Bordeaux collectionne les classements comme feu la Quatrième République les Présidents du Conseil. 88 châteaux ont été classés sur la seule rive gauche bordelaise en 1855 et constituent toujours une incontournable référence, 15 le sont depuis 1959 dans les Graves (16 avec le disparu Tour Haut Brion). A Saint-Emilion, le classement révisé théoriquement tous les dix ans débouche désormais sur une rituelle foire d’empoigne judiciaire. En 2012, quatre crus ont été intronisés « Premiers A », 14 « Premiers B » et pas moins de 66 classés. Si Pomerol se targue de n’avoir pas succombé au caprice du classement, il n’en demeure pas moins très agencé avec en haut de la pyramide l’immarcescible Pétrus. Car à côté de ces classements plus ou moins immobiles, il existe à Bordeaux une autre hiérarchie, plus discrète mais impitoyable : celle des crus vendus par le négoce local.
Cette infrastructure historique, longtemps collectivement surnommée « Chartrons » car autrefois installée dans le quartier portuaire des Chartrons, commercialise depuis trois siècles la fine fleur des vins de Bordeaux. Aujourd’hui entre 200 et 300 crus, pour la plupart classés, mais pas uniquement : des valeurs sûres médocaines comme le saint-estèphe Château Phélan-Ségur ou le moulis Château Poujaux, de très nombreux seconds vins qui ont acquis une vraie notoriété à l’ombre de leur grand frère, comme les Tourelles de Pichon Longueville ou le Clos du Marquis (Château Léoville Las Cases), des crus qui font l’actualité à Saint-Emilion, les stars de Pomerol et quelques rares pépites d’appellations moins fameuses. Cette aristocratie bordelaise bénéficie d’une organisation commerciale ultra rodée, capable d’installer leurs crus aux quatre coins de la planète, des rayons d’une foire aux vins en région parisienne jusqu’à la wine list d’un palace de Shanghai.

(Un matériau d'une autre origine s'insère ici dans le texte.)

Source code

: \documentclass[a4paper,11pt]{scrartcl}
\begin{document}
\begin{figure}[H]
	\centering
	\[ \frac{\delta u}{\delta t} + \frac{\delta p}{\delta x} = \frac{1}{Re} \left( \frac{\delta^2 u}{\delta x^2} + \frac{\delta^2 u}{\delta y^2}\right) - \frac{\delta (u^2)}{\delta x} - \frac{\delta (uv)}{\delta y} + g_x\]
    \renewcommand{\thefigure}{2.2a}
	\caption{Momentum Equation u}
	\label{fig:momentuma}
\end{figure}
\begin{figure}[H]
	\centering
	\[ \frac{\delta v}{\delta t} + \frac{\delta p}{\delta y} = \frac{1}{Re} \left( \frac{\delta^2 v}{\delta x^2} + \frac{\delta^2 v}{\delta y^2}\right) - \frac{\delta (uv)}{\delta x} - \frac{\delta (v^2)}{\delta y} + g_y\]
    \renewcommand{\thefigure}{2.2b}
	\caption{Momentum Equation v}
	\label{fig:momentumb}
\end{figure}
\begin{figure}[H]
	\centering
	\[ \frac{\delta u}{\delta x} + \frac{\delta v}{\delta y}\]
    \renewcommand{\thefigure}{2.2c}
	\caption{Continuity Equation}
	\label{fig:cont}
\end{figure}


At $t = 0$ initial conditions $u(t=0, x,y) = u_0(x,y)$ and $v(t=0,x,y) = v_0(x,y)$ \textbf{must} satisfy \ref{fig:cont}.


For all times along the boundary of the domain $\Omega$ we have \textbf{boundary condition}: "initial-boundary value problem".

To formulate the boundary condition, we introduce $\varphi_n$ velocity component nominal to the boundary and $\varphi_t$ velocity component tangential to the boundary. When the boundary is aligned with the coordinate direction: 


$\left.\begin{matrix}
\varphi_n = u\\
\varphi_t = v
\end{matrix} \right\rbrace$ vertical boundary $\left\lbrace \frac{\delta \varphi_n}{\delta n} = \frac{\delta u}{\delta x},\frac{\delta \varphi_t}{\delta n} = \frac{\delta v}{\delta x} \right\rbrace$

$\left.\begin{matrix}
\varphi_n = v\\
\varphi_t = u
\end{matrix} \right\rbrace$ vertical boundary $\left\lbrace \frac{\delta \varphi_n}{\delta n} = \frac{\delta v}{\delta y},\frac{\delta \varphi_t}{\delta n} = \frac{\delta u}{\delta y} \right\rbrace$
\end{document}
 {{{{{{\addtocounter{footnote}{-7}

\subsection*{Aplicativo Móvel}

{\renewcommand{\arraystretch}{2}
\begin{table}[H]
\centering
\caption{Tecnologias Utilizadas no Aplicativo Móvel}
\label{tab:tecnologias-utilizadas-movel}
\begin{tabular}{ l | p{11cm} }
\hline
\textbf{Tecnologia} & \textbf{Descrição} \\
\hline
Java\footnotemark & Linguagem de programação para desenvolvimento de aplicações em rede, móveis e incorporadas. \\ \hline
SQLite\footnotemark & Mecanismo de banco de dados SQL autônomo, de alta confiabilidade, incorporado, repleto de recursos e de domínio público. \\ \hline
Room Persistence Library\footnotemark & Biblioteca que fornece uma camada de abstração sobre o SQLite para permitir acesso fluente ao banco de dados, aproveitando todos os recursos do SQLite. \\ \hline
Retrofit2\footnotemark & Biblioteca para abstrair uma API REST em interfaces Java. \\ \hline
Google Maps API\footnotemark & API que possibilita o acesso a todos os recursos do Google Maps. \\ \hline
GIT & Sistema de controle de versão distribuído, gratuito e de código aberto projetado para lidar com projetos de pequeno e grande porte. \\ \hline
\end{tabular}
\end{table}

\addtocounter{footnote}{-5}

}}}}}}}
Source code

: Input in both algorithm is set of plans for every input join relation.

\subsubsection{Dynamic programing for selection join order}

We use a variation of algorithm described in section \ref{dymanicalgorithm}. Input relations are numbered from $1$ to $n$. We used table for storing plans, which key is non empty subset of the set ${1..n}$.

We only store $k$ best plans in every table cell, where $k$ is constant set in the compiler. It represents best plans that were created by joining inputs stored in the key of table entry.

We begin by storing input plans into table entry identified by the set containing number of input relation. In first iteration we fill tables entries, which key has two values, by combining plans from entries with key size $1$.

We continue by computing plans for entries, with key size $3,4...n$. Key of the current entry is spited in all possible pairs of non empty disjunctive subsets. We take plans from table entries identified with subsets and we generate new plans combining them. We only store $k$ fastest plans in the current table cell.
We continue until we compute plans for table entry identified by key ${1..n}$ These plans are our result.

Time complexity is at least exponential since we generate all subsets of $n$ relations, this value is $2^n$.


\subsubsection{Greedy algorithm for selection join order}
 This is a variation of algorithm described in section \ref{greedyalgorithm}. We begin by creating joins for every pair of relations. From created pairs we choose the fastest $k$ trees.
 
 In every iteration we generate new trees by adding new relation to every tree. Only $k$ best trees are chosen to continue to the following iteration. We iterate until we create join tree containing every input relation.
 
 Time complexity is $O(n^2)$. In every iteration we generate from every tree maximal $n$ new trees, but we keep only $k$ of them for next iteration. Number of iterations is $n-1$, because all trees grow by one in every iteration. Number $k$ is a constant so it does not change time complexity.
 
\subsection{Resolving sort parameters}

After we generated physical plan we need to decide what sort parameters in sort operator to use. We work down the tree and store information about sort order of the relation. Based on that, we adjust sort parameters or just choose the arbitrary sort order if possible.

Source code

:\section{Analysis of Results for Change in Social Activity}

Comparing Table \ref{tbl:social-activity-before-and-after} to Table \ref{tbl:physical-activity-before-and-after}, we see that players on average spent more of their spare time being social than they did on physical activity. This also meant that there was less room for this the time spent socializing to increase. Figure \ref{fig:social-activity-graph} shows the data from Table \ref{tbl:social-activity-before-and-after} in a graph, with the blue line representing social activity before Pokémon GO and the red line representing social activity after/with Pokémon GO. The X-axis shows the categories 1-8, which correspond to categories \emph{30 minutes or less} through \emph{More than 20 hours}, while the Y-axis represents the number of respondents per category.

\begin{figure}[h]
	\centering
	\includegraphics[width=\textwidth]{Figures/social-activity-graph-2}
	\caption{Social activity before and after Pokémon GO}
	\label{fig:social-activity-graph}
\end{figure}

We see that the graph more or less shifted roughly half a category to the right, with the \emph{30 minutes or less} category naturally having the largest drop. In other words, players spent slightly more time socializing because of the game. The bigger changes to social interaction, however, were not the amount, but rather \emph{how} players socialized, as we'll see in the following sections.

Pour le consommateur, ces vins que l’on peut qualifier de classiques et classés sont les plus faciles à trouver. Ils sont tous accessibles en vente primeurs, à un tarif qui ira certainement d’une quinzaine d’euros pour les moins chers à 100€ par bouteille pour les plus prestigieux. Même cette catégorie présente une réelle hétérogénéité qualitative –en particulier sur la rive droite- la très grande majorité de ces crus a beaucoup progressé depuis le début de ce siècle : on est rarement déçu en achetant l’un de ces vins. Est-il toujours plus avantageux de les acquérir en primeur, c’est-à-dire deux ans avant leur livraison ? L’histoire récente montre qu’il y a pour un nombre non négligeable de crus peu de différences entre le prix proposé en primeur et celui pratiqué par les distributeurs –notamment en foires aux vins- quelques années plus tard.